For many years, banks actively invested in low-cost centres and, to a lesser extent, outsourcing, to bring down the capital provision for their infrastructures. Traditionally focused on core operations and technology, this staffing strategy has now extended into risk management and parts of the front office. This was (and is) an understandable strategy, although wage and real estate escalation gathers pace quickly as each location reaches a critical mass of companies. This led many banks to source new locations and territories in the hope of winning a first-entry advantage. Examples of such locations include Poland and other eastern European countries, which offer a mobile, well-educated talent pool within the European Union, as well as being comparatively near Europe’s principal financial centres of Europe and London and in a good time zone to bridge the Americas and Asia. In addition, they retain comparatively low compensation and property costs. Centres such as Singapore and Ireland may have been groundbreaking for this headcount migration, but they are no longer viewed as low cost; India remains the leading light on the low-cost spectrum, but is now facing increasing competition from other countries:
“Outsourcing has generally been done to save money, not to be more effective or efficient. This has resulted in large distributed teams operating in a waterfall development environment on large code-based applications. Cheap is good, but sometimes it just doesn’t work. In my opinion, outsourcing should exist with the more agile onshore smaller development teams. The solution is to take pieces of both, in a balanced portfolio.”

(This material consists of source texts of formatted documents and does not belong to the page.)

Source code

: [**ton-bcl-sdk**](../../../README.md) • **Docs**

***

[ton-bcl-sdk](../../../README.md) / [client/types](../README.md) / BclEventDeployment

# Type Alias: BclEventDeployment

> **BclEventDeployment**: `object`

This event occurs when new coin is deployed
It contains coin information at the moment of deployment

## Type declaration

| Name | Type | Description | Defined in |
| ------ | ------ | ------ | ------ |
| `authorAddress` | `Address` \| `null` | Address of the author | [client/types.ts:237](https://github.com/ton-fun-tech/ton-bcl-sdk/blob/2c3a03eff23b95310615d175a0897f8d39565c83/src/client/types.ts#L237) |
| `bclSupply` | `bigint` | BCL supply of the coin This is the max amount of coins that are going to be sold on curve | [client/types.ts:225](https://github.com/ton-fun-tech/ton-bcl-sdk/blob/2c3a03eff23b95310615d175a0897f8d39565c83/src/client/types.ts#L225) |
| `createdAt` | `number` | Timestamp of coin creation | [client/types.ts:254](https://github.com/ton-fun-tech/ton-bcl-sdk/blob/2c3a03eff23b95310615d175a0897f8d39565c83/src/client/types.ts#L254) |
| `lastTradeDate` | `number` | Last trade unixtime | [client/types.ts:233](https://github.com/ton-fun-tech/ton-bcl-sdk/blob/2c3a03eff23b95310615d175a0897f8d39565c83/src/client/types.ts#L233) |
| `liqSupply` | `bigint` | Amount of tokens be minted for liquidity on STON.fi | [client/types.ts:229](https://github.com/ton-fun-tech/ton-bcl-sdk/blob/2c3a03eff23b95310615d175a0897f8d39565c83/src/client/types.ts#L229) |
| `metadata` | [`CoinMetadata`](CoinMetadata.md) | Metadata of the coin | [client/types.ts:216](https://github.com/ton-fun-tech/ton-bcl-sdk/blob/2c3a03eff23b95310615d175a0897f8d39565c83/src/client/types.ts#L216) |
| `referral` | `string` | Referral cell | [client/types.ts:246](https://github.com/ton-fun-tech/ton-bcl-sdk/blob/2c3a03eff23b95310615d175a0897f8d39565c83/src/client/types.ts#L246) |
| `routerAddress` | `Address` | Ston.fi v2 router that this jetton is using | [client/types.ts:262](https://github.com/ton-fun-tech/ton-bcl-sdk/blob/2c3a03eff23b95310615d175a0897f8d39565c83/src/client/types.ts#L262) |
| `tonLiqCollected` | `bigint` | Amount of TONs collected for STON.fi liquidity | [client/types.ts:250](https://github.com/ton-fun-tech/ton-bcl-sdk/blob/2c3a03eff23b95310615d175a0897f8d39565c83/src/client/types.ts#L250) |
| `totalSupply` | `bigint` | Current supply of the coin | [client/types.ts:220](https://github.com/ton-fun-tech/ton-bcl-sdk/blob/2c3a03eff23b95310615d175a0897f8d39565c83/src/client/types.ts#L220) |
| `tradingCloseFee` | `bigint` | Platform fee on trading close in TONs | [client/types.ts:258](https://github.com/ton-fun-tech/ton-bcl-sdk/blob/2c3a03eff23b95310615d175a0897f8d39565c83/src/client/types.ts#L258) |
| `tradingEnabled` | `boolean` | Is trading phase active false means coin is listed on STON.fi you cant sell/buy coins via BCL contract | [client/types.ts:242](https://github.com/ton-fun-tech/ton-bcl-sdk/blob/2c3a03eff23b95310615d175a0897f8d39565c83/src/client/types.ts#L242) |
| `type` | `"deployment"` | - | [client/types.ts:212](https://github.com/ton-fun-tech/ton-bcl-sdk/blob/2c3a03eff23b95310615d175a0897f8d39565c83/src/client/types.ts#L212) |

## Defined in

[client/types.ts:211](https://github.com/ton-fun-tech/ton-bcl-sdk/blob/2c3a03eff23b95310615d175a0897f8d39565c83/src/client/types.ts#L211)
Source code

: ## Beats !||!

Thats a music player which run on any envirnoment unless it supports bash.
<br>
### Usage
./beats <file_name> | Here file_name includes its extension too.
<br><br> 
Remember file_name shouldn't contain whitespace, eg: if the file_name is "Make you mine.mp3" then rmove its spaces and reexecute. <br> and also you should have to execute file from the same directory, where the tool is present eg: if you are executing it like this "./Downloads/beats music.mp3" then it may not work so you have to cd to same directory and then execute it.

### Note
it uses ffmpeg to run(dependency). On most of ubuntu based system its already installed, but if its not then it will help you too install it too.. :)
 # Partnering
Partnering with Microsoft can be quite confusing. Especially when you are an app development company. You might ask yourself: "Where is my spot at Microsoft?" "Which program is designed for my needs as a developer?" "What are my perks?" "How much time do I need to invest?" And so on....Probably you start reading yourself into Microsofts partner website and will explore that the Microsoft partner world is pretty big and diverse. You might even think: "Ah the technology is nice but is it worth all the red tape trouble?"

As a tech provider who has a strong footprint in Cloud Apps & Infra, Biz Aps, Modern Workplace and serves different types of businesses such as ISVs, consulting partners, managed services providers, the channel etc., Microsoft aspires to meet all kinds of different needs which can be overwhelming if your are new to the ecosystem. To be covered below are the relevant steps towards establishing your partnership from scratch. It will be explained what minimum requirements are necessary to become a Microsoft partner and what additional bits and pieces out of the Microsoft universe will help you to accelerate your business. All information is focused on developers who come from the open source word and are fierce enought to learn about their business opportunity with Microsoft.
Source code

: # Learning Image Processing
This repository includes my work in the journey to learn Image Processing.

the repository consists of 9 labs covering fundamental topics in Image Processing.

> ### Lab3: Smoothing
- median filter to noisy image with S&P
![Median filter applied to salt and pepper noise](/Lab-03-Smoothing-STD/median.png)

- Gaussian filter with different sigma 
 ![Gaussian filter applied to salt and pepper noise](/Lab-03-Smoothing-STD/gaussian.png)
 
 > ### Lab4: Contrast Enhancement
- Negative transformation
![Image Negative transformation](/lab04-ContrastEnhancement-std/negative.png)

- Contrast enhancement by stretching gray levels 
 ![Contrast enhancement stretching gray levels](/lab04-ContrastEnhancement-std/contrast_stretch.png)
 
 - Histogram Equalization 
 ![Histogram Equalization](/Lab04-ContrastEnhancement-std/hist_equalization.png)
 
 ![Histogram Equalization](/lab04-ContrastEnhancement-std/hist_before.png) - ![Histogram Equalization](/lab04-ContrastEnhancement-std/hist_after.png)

While the effort to outsource to such locations continues, there is a growing opinion that this course of action is not the solution to all cost and efficiency issues. What alternative is there? The answer lies within technology innovation and the point in its own evolution when full automation of any operational process can be achieved. If this innovation is combined with cross-bank collaboration and/ or investment in technology and shared utilities of non-proprietary processes, it is possible to move towards the endgame of cost and efficiency. Low-cost centres are used to drive down costs, with the labour and real estate arbitrage, but banks have not realised efficiency gains because antiquated and cumbersome technologies remain in place:
“The larger-scale innovation opportunities (particularly around the creation utilities) are found in the areas that banks have already outsourced. This creates difficulties as there are now lots of parties involved and the model looks to erode the rationale for many of the outsourced providers. A turkey rarely votes for Christmas.”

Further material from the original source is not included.